**INFORMATION SUPPLIED:**

•••

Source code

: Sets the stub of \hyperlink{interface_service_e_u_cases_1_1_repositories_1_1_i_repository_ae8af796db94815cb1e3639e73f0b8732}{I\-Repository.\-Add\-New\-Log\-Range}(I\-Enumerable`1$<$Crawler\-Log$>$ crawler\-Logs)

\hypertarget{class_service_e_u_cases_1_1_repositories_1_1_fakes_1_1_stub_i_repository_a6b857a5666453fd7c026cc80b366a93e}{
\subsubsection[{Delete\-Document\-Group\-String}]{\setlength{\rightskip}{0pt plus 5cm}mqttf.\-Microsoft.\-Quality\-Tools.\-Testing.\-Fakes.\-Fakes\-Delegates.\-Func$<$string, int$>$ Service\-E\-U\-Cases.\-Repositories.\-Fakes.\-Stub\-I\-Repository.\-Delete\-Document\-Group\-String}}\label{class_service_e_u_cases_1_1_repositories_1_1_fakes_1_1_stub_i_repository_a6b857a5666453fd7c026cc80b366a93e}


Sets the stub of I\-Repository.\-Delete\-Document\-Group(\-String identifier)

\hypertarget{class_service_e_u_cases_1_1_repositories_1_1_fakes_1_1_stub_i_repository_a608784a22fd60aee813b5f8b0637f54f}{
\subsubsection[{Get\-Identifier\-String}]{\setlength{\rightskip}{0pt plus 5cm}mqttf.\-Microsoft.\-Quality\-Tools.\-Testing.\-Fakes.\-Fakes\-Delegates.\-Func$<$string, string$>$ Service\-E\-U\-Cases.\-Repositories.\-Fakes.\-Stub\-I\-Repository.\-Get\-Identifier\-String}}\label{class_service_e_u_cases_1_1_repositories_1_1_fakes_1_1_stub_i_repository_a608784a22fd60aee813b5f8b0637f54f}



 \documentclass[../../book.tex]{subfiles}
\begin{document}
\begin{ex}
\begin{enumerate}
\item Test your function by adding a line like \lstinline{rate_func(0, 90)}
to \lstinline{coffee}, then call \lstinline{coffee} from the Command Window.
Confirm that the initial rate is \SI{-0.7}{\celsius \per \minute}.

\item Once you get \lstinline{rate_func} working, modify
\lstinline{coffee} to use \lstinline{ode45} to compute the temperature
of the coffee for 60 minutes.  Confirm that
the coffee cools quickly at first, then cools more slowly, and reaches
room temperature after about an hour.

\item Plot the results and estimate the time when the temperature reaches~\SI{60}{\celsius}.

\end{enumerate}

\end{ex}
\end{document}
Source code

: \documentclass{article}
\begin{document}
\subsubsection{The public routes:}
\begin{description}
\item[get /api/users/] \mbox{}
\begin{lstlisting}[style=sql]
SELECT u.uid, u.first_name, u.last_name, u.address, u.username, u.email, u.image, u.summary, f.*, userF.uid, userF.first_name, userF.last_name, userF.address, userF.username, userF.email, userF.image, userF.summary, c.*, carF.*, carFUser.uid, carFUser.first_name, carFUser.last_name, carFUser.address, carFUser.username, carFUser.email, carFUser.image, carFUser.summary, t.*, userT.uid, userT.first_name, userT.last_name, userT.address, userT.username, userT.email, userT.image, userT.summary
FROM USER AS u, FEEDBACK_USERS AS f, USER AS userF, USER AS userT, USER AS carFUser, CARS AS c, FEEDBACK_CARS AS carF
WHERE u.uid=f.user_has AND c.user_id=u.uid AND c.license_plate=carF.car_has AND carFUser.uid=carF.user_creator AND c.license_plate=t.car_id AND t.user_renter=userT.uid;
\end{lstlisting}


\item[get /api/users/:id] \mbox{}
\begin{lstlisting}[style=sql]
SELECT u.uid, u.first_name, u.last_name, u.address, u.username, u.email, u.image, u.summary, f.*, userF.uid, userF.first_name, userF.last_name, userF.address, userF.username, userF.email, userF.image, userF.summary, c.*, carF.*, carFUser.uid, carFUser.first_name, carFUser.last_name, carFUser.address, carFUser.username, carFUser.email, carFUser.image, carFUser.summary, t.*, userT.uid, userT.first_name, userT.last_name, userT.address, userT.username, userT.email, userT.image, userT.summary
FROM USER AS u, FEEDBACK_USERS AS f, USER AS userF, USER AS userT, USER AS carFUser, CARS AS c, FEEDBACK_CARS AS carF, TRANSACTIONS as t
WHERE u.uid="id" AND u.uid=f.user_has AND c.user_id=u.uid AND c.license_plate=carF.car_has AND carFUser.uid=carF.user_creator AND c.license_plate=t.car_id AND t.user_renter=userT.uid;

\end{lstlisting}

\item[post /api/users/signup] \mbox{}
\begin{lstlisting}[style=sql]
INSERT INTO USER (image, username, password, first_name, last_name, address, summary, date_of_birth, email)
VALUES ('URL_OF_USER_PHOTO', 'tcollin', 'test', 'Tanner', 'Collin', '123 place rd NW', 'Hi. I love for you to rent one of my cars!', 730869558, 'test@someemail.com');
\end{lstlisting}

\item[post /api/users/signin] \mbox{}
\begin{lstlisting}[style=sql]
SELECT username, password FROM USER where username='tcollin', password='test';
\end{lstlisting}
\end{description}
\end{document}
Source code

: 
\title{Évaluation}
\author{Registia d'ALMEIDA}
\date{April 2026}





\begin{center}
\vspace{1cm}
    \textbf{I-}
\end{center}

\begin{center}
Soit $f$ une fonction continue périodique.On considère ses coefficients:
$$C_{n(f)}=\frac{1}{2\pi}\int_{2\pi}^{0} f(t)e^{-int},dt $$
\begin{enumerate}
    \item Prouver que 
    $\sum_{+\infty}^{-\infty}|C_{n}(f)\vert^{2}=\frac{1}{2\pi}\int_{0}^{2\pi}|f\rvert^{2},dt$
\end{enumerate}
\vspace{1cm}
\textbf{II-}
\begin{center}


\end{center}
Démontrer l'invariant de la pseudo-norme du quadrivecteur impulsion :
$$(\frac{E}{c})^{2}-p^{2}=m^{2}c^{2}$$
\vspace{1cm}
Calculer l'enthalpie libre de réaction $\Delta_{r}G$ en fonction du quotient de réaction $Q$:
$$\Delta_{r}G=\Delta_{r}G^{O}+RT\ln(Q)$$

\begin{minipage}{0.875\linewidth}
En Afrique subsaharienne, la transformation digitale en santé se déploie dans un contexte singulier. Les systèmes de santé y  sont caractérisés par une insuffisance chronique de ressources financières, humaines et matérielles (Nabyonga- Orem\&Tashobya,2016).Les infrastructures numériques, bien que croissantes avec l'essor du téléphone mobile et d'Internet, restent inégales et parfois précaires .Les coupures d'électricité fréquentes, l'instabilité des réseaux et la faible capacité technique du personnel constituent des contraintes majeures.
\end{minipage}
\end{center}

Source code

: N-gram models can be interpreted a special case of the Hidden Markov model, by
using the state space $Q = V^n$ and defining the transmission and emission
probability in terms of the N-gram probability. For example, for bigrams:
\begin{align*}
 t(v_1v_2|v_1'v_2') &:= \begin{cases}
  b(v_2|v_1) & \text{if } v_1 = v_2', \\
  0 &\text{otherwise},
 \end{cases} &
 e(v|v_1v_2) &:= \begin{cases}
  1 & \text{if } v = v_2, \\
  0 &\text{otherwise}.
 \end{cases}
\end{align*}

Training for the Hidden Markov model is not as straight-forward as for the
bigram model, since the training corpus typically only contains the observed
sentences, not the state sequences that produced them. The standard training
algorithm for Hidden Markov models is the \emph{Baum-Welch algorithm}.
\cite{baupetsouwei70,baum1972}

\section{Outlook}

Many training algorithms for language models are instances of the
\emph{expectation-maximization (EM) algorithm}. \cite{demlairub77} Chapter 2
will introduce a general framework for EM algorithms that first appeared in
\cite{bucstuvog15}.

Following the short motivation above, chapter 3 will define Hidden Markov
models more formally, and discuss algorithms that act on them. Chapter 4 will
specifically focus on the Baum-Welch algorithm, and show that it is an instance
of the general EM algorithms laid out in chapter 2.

•••

**EXERCISE INSTRUCTIONS:** Would you reproduce the material above exactly as it reads?

**ANSWER TO THIS TASK:**
Source code

: Sets the stub of \hyperlink{interface_service_e_u_cases_1_1_repositories_1_1_i_repository_ae8af796db94815cb1e3639e73f0b8732}{I\-Repository.\-Add\-New\-Log\-Range}(I\-Enumerable`1$<$Crawler\-Log$>$ crawler\-Logs)

\hypertarget{class_service_e_u_cases_1_1_repositories_1_1_fakes_1_1_stub_i_repository_a6b857a5666453fd7c026cc80b366a93e}{
\subsubsection[{Delete\-Document\-Group\-String}]{\setlength{\rightskip}{0pt plus 5cm}mqttf.\-Microsoft.\-Quality\-Tools.\-Testing.\-Fakes.\-Fakes\-Delegates.\-Func$<$string, int$>$ Service\-E\-U\-Cases.\-Repositories.\-Fakes.\-Stub\-I\-Repository.\-Delete\-Document\-Group\-String}}\label{class_service_e_u_cases_1_1_repositories_1_1_fakes_1_1_stub_i_repository_a6b857a5666453fd7c026cc80b366a93e}


Sets the stub of I\-Repository.\-Delete\-Document\-Group(\-String identifier)

\hypertarget{class_service_e_u_cases_1_1_repositories_1_1_fakes_1_1_stub_i_repository_a608784a22fd60aee813b5f8b0637f54f}{
\subsubsection[{Get\-Identifier\-String}]{\setlength{\rightskip}{0pt plus 5cm}mqttf.\-Microsoft.\-Quality\-Tools.\-Testing.\-Fakes.\-Fakes\-Delegates.\-Func$<$string, string$>$ Service\-E\-U\-Cases.\-Repositories.\-Fakes.\-Stub\-I\-Repository.\-Get\-Identifier\-String}}\label{class_service_e_u_cases_1_1_repositories_1_1_fakes_1_1_stub_i_repository_a608784a22fd60aee813b5f8b0637f54f}



 \documentclass[../../book.tex]{subfiles}
\begin{document}
\begin{ex}
\begin{enumerate}
\item Test your function by adding a line like \lstinline{rate_func(0, 90)}
to \lstinline{coffee}, then call \lstinline{coffee} from the Command Window.
Confirm that the initial rate is \SI{-0.7}{\celsius \per \minute}.

\item Once you get \lstinline{rate_func} working, modify
\lstinline{coffee} to use \lstinline{ode45} to compute the temperature
of the coffee for 60 minutes.  Confirm that
the coffee cools quickly at first, then cools more slowly, and reaches
room temperature after about an hour.

\item Plot the results and estimate the time when the temperature reaches~\SI{60}{\celsius}.

\end{enumerate}

\end{ex}
\end{document}
Source code

: \documentclass{article}
\begin{document}
\subsubsection{The public routes:}
\begin{description}
\item[get /api/users/] \mbox{}
\begin{lstlisting}[style=sql]
SELECT u.uid, u.first_name, u.last_name, u.address, u.username, u.email, u.image, u.summary, f.*, userF.uid, userF.first_name, userF.last_name, userF.address, userF.username, userF.email, userF.image, userF.summary, c.*, carF.*, carFUser.uid, carFUser.first_name, carFUser.last_name, carFUser.address, carFUser.username, carFUser.email, carFUser.image, carFUser.summary, t.*, userT.uid, userT.first_name, userT.last_name, userT.address, userT.username, userT.email, userT.image, userT.summary
FROM USER AS u, FEEDBACK_USERS AS f, USER AS userF, USER AS userT, USER AS carFUser, CARS AS c, FEEDBACK_CARS AS carF
WHERE u.uid=f.user_has AND c.user_id=u.uid AND c.license_plate=carF.car_has AND carFUser.uid=carF.user_creator AND c.license_plate=t.car_id AND t.user_renter=userT.uid;
\end{lstlisting}


\item[get /api/users/:id] \mbox{}
\begin{lstlisting}[style=sql]
SELECT u.uid, u.first_name, u.last_name, u.address, u.username, u.email, u.image, u.summary, f.*, userF.uid, userF.first_name, userF.last_name, userF.address, userF.username, userF.email, userF.image, userF.summary, c.*, carF.*, carFUser.uid, carFUser.first_name, carFUser.last_name, carFUser.address, carFUser.username, carFUser.email, carFUser.image, carFUser.summary, t.*, userT.uid, userT.first_name, userT.last_name, userT.address, userT.username, userT.email, userT.image, userT.summary
FROM USER AS u, FEEDBACK_USERS AS f, USER AS userF, USER AS userT, USER AS carFUser, CARS AS c, FEEDBACK_CARS AS carF, TRANSACTIONS as t
WHERE u.uid="id" AND u.uid=f.user_has AND c.user_id=u.uid AND c.license_plate=carF.car_has AND carFUser.uid=carF.user_creator AND c.license_plate=t.car_id AND t.user_renter=userT.uid;

\end{lstlisting}

\item[post /api/users/signup] \mbox{}
\begin{lstlisting}[style=sql]
INSERT INTO USER (image, username, password, first_name, last_name, address, summary, date_of_birth, email)
VALUES ('URL_OF_USER_PHOTO', 'tcollin', 'test', 'Tanner', 'Collin', '123 place rd NW', 'Hi. I love for you to rent one of my cars!', 730869558, 'test@someemail.com');
\end{lstlisting}

\item[post /api/users/signin] \mbox{}
\begin{lstlisting}[style=sql]
SELECT username, password FROM USER where username='tcollin', password='test';
\end{lstlisting}
\end{description}
\end{document}
Source code

: 
\title{Évaluation}
\author{Registia d'ALMEIDA}
\date{April 2026}





\begin{center}
\vspace{1cm}
    \textbf{I-}
\end{center}

\begin{center}
Soit $f$ une fonction continue périodique.On considère ses coefficients:
$$C_{n(f)}=\frac{1}{2\pi}\int_{2\pi}^{0} f(t)e^{-int},dt $$
\begin{enumerate}
    \item Prouver que 
    $\sum_{+\infty}^{-\infty}|C_{n}(f)\vert^{2}=\frac{1}{2\pi}\int_{0}^{2\pi}|f\rvert^{2},dt$
\end{enumerate}
\vspace{1cm}
\textbf{II-}
\begin{center}


\end{center}
Démontrer l'invariant de la pseudo-norme du quadrivecteur impulsion :
$$(\frac{E}{c})^{2}-p^{2}=m^{2}c^{2}$$
\vspace{1cm}
Calculer l'enthalpie libre de réaction $\Delta_{r}G$ en fonction du quotient de réaction $Q$:
$$\Delta_{r}G=\Delta_{r}G^{O}+RT\ln(Q)$$

\begin{minipage}{0.875\linewidth}
En Afrique subsaharienne, la transformation digitale en santé se déploie dans un contexte singulier. Les systèmes de santé y  sont caractérisés par une insuffisance chronique de ressources financières, humaines et matérielles (Nabyonga- Orem\&Tashobya,2016).Les infrastructures numériques, bien que croissantes avec l'essor du téléphone mobile et d'Internet, restent inégales et parfois précaires .Les coupures d'électricité fréquentes, l'instabilité des réseaux et la faible capacité technique du personnel constituent des contraintes majeures.
\end{minipage}
\end{center}

Source code

: N-gram models can be interpreted a special case of the Hidden Markov model, by
using the state space $Q = V^n$ and defining the transmission and emission
probability in terms of the N-gram probability. For example, for bigrams:
\begin{align*}
 t(v_1v_2|v_1'v_2') &:= \begin{cases}
  b(v_2|v_1) & \text{if } v_1 = v_2', \\
  0 &\text{otherwise},
 \end{cases} &
 e(v|v_1v_2) &:= \begin{cases}
  1 & \text{if } v = v_2, \\
  0 &\text{otherwise}.
 \end{cases}
\end{align*}

Training for the Hidden Markov model is not as straight-forward as for the
bigram model, since the training corpus typically only contains the observed
sentences, not the state sequences that produced them. The standard training
algorithm for Hidden Markov models is the \emph{Baum-Welch algorithm}.
\cite{baupetsouwei70,baum1972}

\section{Outlook}

Many training algorithms for language models are instances of the
\emph{expectation-maximization (EM) algorithm}. \cite{demlairub77} Chapter 2
will introduce a general framework for EM algorithms that first appeared in
\cite{bucstuvog15}.

Following the short motivation above, chapter 3 will define Hidden Markov
models more formally, and discuss algorithms that act on them. Chapter 4 will
specifically focus on the Baum-Welch algorithm, and show that it is an instance
of the general EM algorithms laid out in chapter 2.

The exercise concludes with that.